CRYSTALS — the solids which are characterized by the correct periodic arrangement in space of the particles (atoms, molecules, ions) making them.
A crystal structure high cleaning proteins (a myoglobin, insulin, hemoglobin, etc.) have, enzymes (pepsin, ribonuclease, etc.), viruses etc. Many substances which are a part biol it is normal of liquids or at pathology, under certain conditions get a crystal structure that allows to judge presence of these substances at an organism (see. Polarimetry ). Processes of grain formation play an essential role in formation of stones in a gall bladder, kidneys etc. (see. Cholelithiasis , Nephrolithiasis ). The cholesteric plaques arising at atherosclerosis also include crystal educations.
The majority of solids consists of a set accrete small, chaotically located To. (crystal grains, crystallites); separate To. (monocrystals) have the form of regular polyhedrons.
Distinctive properties K. its geometrical form, existence of a certain type of symmetry, anisotropy, i.e. dependence various physical are. properties (electric, mechanical, optical) from the direction in relation to an optical axis (see. Anisotropy ). All characteristic properties To. are defined by its lattice formed by repetition of unit cells. The unit cell is made by atoms (molecules, ions) packed definitely.

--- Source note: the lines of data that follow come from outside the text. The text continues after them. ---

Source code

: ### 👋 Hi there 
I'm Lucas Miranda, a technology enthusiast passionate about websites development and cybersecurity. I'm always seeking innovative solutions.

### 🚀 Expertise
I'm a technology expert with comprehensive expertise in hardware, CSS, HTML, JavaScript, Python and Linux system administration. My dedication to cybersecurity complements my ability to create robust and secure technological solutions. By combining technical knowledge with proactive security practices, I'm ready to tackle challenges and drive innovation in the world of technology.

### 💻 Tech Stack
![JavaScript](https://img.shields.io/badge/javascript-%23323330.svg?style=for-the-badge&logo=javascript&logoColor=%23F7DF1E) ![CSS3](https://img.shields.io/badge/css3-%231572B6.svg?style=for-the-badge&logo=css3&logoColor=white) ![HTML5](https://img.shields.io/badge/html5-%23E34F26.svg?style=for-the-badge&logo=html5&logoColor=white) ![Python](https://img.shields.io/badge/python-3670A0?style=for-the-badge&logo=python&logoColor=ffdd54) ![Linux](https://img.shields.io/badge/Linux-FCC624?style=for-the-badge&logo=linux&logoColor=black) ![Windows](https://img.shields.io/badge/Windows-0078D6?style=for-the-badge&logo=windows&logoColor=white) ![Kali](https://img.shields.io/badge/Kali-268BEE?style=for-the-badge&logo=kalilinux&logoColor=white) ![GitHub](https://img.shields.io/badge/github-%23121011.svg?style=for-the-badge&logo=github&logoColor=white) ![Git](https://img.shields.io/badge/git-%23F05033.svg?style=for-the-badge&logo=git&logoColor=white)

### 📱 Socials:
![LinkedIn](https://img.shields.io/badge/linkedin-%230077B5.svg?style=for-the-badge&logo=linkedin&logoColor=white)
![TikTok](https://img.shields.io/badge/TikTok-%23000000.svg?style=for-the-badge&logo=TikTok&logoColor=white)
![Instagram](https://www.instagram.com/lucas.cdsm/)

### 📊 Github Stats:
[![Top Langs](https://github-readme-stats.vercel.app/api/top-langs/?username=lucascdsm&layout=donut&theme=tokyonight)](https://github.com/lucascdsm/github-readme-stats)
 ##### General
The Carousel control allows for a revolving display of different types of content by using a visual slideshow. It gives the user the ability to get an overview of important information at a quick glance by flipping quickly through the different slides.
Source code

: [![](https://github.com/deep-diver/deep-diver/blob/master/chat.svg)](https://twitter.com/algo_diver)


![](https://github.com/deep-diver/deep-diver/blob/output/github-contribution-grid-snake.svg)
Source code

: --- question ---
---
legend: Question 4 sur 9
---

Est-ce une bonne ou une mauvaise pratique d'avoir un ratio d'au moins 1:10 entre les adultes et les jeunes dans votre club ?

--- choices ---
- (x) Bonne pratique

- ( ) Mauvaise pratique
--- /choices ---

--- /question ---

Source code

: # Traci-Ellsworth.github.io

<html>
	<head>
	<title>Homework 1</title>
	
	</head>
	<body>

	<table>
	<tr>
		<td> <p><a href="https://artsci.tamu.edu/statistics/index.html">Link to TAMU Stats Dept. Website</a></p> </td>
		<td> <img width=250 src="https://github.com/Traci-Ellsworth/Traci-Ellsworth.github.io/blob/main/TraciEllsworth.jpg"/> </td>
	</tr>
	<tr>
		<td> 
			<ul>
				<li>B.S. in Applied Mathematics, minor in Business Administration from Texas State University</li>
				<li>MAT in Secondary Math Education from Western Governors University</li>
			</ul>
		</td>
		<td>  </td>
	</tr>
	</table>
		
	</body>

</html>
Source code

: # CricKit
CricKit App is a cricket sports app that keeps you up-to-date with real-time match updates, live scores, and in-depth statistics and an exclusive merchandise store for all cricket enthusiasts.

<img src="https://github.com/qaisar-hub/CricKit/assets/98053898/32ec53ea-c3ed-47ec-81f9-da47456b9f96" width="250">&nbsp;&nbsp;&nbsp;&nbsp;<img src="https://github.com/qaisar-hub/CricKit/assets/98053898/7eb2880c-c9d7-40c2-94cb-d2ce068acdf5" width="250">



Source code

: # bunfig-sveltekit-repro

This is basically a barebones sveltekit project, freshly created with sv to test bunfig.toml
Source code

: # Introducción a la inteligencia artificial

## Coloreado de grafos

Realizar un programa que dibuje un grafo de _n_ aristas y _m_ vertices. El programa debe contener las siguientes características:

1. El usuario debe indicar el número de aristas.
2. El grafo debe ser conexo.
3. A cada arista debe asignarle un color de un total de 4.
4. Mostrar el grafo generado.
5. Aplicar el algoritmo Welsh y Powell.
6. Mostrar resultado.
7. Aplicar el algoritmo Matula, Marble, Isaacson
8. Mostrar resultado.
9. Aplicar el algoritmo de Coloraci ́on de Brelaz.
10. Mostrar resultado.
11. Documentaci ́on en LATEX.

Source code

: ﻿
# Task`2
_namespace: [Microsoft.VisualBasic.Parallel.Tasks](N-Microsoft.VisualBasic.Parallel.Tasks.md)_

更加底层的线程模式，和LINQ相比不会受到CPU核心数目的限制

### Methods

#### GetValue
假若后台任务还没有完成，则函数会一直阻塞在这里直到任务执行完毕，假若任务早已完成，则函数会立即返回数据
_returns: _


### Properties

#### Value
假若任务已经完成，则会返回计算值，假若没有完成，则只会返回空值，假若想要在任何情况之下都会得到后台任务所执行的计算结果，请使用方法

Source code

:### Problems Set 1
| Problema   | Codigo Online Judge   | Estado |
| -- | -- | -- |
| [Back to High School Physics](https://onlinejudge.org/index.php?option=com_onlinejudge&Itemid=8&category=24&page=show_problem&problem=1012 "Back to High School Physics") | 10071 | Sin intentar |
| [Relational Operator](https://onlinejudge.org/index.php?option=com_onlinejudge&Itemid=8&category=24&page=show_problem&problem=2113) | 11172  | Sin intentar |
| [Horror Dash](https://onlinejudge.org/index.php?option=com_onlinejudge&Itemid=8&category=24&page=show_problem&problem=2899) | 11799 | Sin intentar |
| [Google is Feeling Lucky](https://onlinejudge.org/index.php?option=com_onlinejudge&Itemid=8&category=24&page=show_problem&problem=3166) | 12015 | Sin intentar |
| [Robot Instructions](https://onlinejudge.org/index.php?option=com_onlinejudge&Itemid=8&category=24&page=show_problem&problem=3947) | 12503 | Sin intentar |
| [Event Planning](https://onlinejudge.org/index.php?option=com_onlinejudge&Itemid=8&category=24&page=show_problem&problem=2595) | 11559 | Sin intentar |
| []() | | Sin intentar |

To are formed upon transition of substance of thermodynamic less stable state in steadier, napr, of the overcooled fusion or of peresyshchenny solution (see. Crystallization ). Correct many-sided form K. can accept only at uniform and comprehensive inflow of the substances which are postponed for its surfaces and in the absence of external indignations. Geometrical features To. are reflected in laws of a crystallography.
Crystals are widely applied in various areas of human activity. So, by means of crystals of pyroelectricians (e.g., tourmaline, sugar) transformation of heat to electricity and vice versa became possible. These To. apply as sensitive receivers of infrared radiation. The devices intended for direct transformation of heat energy (e.g., energy of the sun) in electric are developed. To. piezoelectric materials (quartz, barium titanate) are deformed under the influence of electric field, and mechanical tension causes in them electric polarization (see). This property of piezoelectric materials is used for registration of a sound and ultrasound, stabilization on the frequency of radiation of radio stations, by differentiations of frequency ranges in high-frequency telephony etc.
In some To. the interrelation of electric and optical properties is quite strongly expressed; these To. call electrooptical. Manufacture optical devices for information transfer with use of a laser bunch of them. With their help it is possible to reject a bunch, to regulate it on intensity, to provide powerful impulses etc. (see. Laser ). Electrooptical To. are applied in light communication, in svetodalnomer, devices of sound recording of sound cinema, in color television, automatic polarimeters, in devices high-speed photo and filmings, in devices to measurement of high tensions, in optical elements of computing systems etc.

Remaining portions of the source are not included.